Universo Online

8 dias que passaram num piscar de pestanas, como as boas coisas da vida que -dizem- duram tão pouco. Desconfio que gosto da minha, pois ela tem passado num rasante serelepe. Vida rápida como mergulhões ávidos por peixe ou mísseis detonadores de guerra.

Referência pré Noronha: desconhecida
Estado inicial: expectativa, curiosidade, desejo e filmes na máquina.
Alguns detalhes de nós dois: (bem) acompanhada
Conclusão: simplesmente ma-ra-vi-lho-so....
Mar sensacional, a natureza exuberante; toda elegante trajada em verdes sur tom,
a fauna e a flora endêmicas (=que só se encontra por lá; onde aproveitei e aprendi o significado de tal palavra), coisas como a Gameleira (uma árvore impressionante) e
a lagartixa negra que se mexe feito cobra pelas pedras. Lá, garantem, não há cobras
(graças a Deus e para minha tranqüilidade).

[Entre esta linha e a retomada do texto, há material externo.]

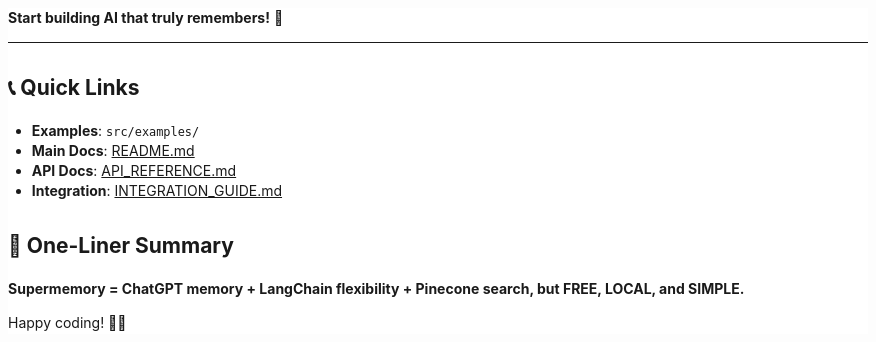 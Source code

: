 **Start building AI that truly remembers!** 🚀

---

## 📞 Quick Links

- **Examples**: `src/examples/`
- **Main Docs**: [README.md](./README.md)
- **API Docs**: [API_REFERENCE.md](./API_REFERENCE.md)
- **Integration**: [INTEGRATION_GUIDE.md](./INTEGRATION_GUIDE.md)

## 🎯 One-Liner Summary

**Supermemory = ChatGPT memory + LangChain flexibility + Pinecone search, but FREE, LOCAL, and SIMPLE.**

Happy coding! 🧠✨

No caminho do mangue parei para clicar cabritos indianos, exóticos com orelhas brancas de cocker spaniel, do andar de cima do barco vislumbrei golfinhos, finalmente surgiram os golfinhos, em bando como de costume, rotadores no namoro subaquático, como uma dança, mãe e filho em nado sincronizado, macho e fêmea no acasalamento, dolphin super
star no salto 360 pra fora d´água...

As ilhas secundárias, o mergulho no peito, os cardumes de peixes, a turquesa cor esverdeada do mar. E o mar que se estende por um infinito horizonte (caminho da África) do Atlântico quebrado por rochas de pura personalidade. As ilhas rochosas em Noronha tem cara, forma e nome. Cachorro, Raquel, Rata, Leão, Dois Irmãos. Tudo pleno e distante. Tudo praticamente desconhecido, a areia absolutamente fina, tão fofa quanto farofa de chocolaut mour. Tão possível e impossível, quanto a improbabilidade das coisas que não conhecemos (ainda). Uma coisas meio George Lucas, meio pré-histórico, totalmente selvagem e revigorante.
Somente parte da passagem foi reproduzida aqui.